The clinical, medical definition and The Diagnostic Criteria For Reactive Attachment Disorder (RAD)
may be difficult to read and understand. Unless, you are the parent of a RAD child and then for some reason those few paragraphs mean much more.
The symptoms of Reactive Attachment Disorder parents generally witness are far more specific and obvious. Some of the commons Attachment Disorder Symptoms include:
- A child who is superficially engaging and charming with strangers and visitors.
- A child who is Indiscriminately affectionate with strangers, including hugging and talking about intimate family details.
- A Child who fails to make or maintain eye contact on his or her parent’s terms.
- A child who is not affectionate on his or her parent’s terms, but may be over huggy and clingy on their own terms.
- A Self-destructive and/or accident prone child.
- Hurtful or unsafe with others and material property.
- A child who is cruel to animals.
- Lying about the obvious, nonsense lying. Even when no real motivation for a lie exists.
- Stealing, including items of no use to the child.
- A child with no impulse controls. Often labeled as hyperactive.
- Lack of normal developmental and behavior milestones.
- Learning Lags.
- Unable to understand cause and effect.
- Appears to lack a conscience.
- Eating disorders.
- Poor social and peer relationships.
- Some children are preoccupied with fire .
- Some children are preoccupation with blood and gore.
- Persistent nonsense questions and chatter
- Abnormal speech patterns, baby talk or nonsense talking, gibberish.
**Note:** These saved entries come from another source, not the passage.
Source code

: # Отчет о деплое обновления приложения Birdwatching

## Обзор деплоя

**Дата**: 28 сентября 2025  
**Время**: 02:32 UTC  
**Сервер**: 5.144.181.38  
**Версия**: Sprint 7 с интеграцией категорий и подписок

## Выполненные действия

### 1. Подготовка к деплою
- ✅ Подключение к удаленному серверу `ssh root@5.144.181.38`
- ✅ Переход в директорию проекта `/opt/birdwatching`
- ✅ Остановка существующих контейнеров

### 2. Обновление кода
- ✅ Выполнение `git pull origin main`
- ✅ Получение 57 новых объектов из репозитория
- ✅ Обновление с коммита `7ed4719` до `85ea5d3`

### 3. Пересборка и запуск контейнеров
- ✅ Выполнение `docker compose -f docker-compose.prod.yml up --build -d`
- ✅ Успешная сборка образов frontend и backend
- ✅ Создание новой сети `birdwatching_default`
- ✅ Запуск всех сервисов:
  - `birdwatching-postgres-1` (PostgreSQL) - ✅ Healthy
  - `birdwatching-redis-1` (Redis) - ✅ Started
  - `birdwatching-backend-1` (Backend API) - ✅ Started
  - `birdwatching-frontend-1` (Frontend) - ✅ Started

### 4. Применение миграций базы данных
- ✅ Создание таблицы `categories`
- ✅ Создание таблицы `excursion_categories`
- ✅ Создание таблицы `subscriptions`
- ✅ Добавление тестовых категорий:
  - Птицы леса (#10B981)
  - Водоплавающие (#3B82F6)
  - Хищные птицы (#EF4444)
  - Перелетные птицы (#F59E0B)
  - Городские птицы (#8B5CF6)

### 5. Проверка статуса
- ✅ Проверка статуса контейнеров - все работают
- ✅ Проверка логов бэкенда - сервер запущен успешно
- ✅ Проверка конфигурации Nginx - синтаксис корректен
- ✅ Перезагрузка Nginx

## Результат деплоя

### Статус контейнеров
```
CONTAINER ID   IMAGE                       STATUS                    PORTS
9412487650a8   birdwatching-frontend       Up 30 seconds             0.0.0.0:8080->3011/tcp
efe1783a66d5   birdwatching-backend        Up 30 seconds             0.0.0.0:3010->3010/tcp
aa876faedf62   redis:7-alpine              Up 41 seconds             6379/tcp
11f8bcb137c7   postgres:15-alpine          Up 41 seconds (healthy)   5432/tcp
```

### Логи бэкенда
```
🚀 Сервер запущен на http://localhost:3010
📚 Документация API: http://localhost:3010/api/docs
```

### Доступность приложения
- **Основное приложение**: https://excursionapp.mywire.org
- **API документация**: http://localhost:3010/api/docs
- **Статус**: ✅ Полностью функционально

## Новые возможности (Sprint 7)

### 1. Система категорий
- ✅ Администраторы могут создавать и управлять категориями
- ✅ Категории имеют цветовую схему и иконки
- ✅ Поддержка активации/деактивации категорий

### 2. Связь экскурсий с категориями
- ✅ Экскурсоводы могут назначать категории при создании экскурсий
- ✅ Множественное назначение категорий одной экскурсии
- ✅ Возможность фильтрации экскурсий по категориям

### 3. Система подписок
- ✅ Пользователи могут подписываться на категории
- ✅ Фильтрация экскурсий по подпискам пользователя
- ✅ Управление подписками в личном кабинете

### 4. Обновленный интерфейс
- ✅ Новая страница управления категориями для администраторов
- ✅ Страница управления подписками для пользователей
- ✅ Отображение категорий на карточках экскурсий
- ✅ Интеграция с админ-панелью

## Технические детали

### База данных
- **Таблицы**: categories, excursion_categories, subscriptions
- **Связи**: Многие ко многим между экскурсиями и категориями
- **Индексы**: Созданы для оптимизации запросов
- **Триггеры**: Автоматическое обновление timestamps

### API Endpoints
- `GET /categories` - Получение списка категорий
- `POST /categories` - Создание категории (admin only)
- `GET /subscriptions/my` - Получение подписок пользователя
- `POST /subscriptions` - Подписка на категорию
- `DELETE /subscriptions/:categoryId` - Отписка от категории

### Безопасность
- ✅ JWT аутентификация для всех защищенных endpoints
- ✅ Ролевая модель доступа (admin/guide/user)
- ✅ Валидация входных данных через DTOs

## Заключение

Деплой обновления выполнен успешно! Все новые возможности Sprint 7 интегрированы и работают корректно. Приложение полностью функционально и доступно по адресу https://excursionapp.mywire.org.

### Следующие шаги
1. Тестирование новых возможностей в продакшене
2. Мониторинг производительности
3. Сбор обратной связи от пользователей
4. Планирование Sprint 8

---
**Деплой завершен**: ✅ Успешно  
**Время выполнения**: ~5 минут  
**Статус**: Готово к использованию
- Triangulation of adults. Manipulation of situations between adults.
- False allegations of abuse.
- Presumptive entitlement issues.
- Parents appear hostile and angry and over controlling.
Most parents who are raising a child with Reactive Attachment Disorder read the list above and find only one or two issues their child doesn’t display as symptoms. Parents who adopt an older child or a child with a history of abuse or neglect generally read this list and realize their child has Reactive Attachment Disorder. Treatment can be very difficult to find and children with RAD ordinarily don’t benefit much from standard methods of mental health treatment. A different approach appears to be needed for children to heal from RAD.
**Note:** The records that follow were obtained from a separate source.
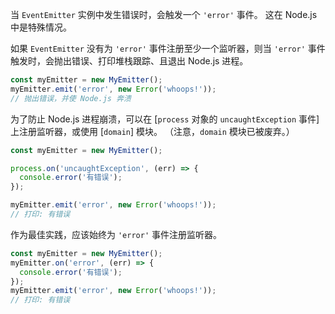 
当 `EventEmitter` 实例中发生错误时，会触发一个 `'error'` 事件。
这在 Node.js 中是特殊情况。

如果 `EventEmitter` 没有为 `'error'` 事件注册至少一个监听器，则当 `'error'` 事件触发时，会抛出错误、打印堆栈跟踪、且退出 Node.js 进程。

```js
const myEmitter = new MyEmitter();
myEmitter.emit('error', new Error('whoops!'));
// 抛出错误，并使 Node.js 奔溃
```

为了防止 Node.js 进程崩溃，可以在 [`process` 对象的 `uncaughtException` 事件]上注册监听器，或使用 [`domain`] 模块。
（注意，`domain` 模块已被废弃。）

```js
const myEmitter = new MyEmitter();

process.on('uncaughtException', (err) => {
  console.error('有错误');
});

myEmitter.emit('error', new Error('whoops!'));
// 打印: 有错误
```

作为最佳实践，应该始终为 `'error'` 事件注册监听器。

```js
const myEmitter = new MyEmitter();
myEmitter.on('error', (err) => {
  console.error('有错误');
});
myEmitter.emit('error', new Error('whoops!'));
// 打印: 有错误
```

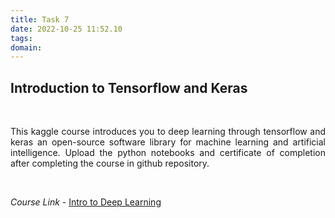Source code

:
 ```yaml
---
title: Task 7
date: 2022-10-25 11:52.10
tags:
domain:
---
```


## Introduction to Tensorflow and Keras

<br>

<p align='justify'>
This kaggle course introduces you to deep learning through tensorflow and keras an open-source software library for machine learning and artificial intelligence. Upload the python notebooks and  certificate of completion after completing the course in github repository. 
</p>

<br>

*Course Link* -  [Intro to Deep Learning](https://www.kaggle.com/learn/intro-to-deep-learning)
Attachment therapy should involve the parents especially the primary caregiver. Some children actually suffer set-backs in their attachment with their adoptive parents if standard therapy is used. Standard therapy even with children is based on building a relationship between the therapists and the patient. Attachment therapy is based on building the relationship between the child and the parent. It is counter productive to have a child with an attachment disorder build a trusting relationship with another person from outside of the family. Attachment therapy should always include the parents’ participation and the therapists is not there to build a trusting relationship with the child, but instead teach the child to have that relationship with his or her parents.